Я перевел дух после этой тирады и искоса взглянул на нее. Шаги убежденно пода-пода-дакивали моим словам. Воротник ушел в губы. Потом откинулся и тоже согласился.
Я чувствовал, что в этот вечер мы просто прощали друг другу. Даже с удовольствием. Мы понимали, что истину нам придется искать потом. Вначале только кусочки предсердий, ресниц, коленей и слов, похожих на свои или на такие, которые тебе самому бы хотелось иметь.
Ей, вероятно, тоже хотелось так думать, и она сказала:
- Аркадий, вы знаете, дорогой, вам мало быть просто правым. Поймите же, что если я соглашусь с вами, то через несколько дней мне ничего не останется, как только повторять за вами все остальное. А это скучно и обидно. Но главное - обидно.
И за круглой, ласковой улыбкой на мгновенье показалось острое и уже беспомощное беспокойство.
Потом мы подошли к огромной глыбе ее дома и долго две стеклянные двери разбивали друг о друга свои хрупкие зимние украшения.
АНЕКДОТ III
Полезные сведения о немецком ученом Отто Вейнингере. Солиптические тенденции автора. Несколько скептических замечаний по поводу истории искусств. Кроме всего этого, автор размышляет о своем весьма странном настроении и приходит к выводу, что ему свойственна тяжелая дореволюционная болезнь rеflexie.

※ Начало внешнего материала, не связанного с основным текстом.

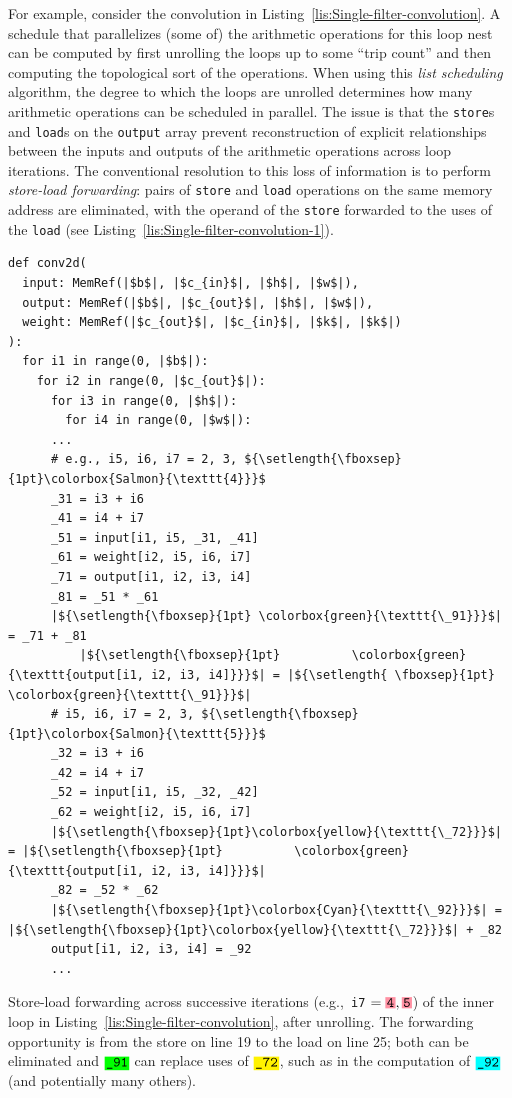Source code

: \documentclass[10pt]{sig-alternate}
\begin{document}
For example, consider the convolution
in Listing~\ref{lis:Single-filter-convolution}.
A schedule that parallelizes (some of) the arithmetic operations
for this loop nest can be computed by first unrolling the loops up
to some ``trip count'' and then computing the topological sort of
the operations. When using this \emph{list
scheduling} algorithm, the degree to which the loops are unrolled determines
how many arithmetic operations can be scheduled in parallel. The issue
is that the \texttt{store}s and \texttt{load}s on the \texttt{output}
array prevent reconstruction of explicit relationships between the
inputs and outputs of the arithmetic operations across loop iterations.
The conventional resolution to this loss of information is to perform
\emph{store-load forwarding}: pairs of \texttt{store} and \texttt{load}
operations on the same memory address are eliminated, with the operand
of the \texttt{store} forwarded to the uses of the \texttt{load} (see
Listing~\ref{lis:Single-filter-convolution-1}).
\begin{listing}
\begin{verbatim}
def conv2d(
  input: MemRef(|$b$|, |$c_{in}$|, |$h$|, |$w$|),
  output: MemRef(|$b$|, |$c_{out}$|, |$h$|, |$w$|),
  weight: MemRef(|$c_{out}$|, |$c_{in}$|, |$k$|, |$k$|)
):
  for i1 in range(0, |$b$|):
    for i2 in range(0, |$c_{out}$|):
      for i3 in range(0, |$h$|):
        for i4 in range(0, |$w$|):
	  ...
	  # e.g., i5, i6, i7 = 2, 3, ${\setlength{\fboxsep}{1pt}\colorbox{Salmon}{\texttt{4}}}$
	  _31 = i3 + i6
	  _41 = i4 + i7
	  _51 = input[i1, i5, _31, _41]
	  _61 = weight[i2, i5, i6, i7]
	  _71 = output[i1, i2, i3, i4]
	  _81 = _51 * _61
	  |${\setlength{\fboxsep}{1pt} \colorbox{green}{\texttt{\_91}}}$| = _71 + _81
          |${\setlength{\fboxsep}{1pt}          \colorbox{green}{\texttt{output[i1, i2, i3, i4]}}}$| = |${\setlength{ \fboxsep}{1pt} \colorbox{green}{\texttt{\_91}}}$|
	  # i5, i6, i7 = 2, 3, ${\setlength{\fboxsep}{1pt}\colorbox{Salmon}{\texttt{5}}}$
	  _32 = i3 + i6
	  _42 = i4 + i7
	  _52 = input[i1, i5, _32, _42]
	  _62 = weight[i2, i5, i6, i7]
	  |${\setlength{\fboxsep}{1pt}\colorbox{yellow}{\texttt{\_72}}}$| = |${\setlength{\fboxsep}{1pt}          \colorbox{green}{\texttt{output[i1, i2, i3, i4]}}}$|
	  _82 = _52 * _62
	  |${\setlength{\fboxsep}{1pt}\colorbox{Cyan}{\texttt{\_92}}}$| = |${\setlength{\fboxsep}{1pt}\colorbox{yellow}{\texttt{\_72}}}$| + _82
	  output[i1, i2, i3, i4] = _92
	  ...
\end{verbatim}
\caption{Store-load forwarding across successive iterations (e.g.,\texttt{
i7} $={\setlength{\fboxsep}{1pt}\colorbox{Salmon}{\texttt{4}}}, {\setlength{\fboxsep}{1pt}\colorbox{Salmon}{\texttt{5}}}$)
of the inner loop in Listing~\ref{lis:Single-filter-convolution},
after unrolling. The forwarding opportunity is from the store on line
19 to the load on line 25; both can be eliminated and ${\setlength{\fboxsep}{1pt}\colorbox{green}{\texttt{\_91}}}$
can replace uses of ${\setlength{\fboxsep}{1pt}\colorbox{yellow}{\texttt{\_72}}}$,
such as in the computation of \texttt{${\setlength{\fboxsep}{1pt}\colorbox{Cyan}{\texttt{\_92}}}$}
(and potentially many others).\label{lis:Single-filter-convolution-1}}
\end{listing}
\end{document}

Краткость этого Анекдота весьма недостаточно компенсируется величиной названия.
С непривычки я каждый раз укалывал глаза о чужие созведия. Дома я знал. Тверской бульвар в январе лежит под Драконом. А над моим домом - маленькая звезда, имени которой я не знаю.
Почему мне было грустно, я понимал. Но спокоен я был совершенно. Это сильно удивляло и тревожило. Мне справедливо казалось, что обо всем этом грудной клетке пристало думать больше, чем голове. Но я слишком привык к доказательствам. И апелляция к тому, что у этой девушки поразительно острая восприимчивость, очень тонкий вкус и удивительного тембра голос, показа-лась мне более убедительной, чем рассуждения Отто Вейнингера, в которых косвенное участие принимает сердце, никакой роли не отведено голове и огромное место занимают наши дикие прародители.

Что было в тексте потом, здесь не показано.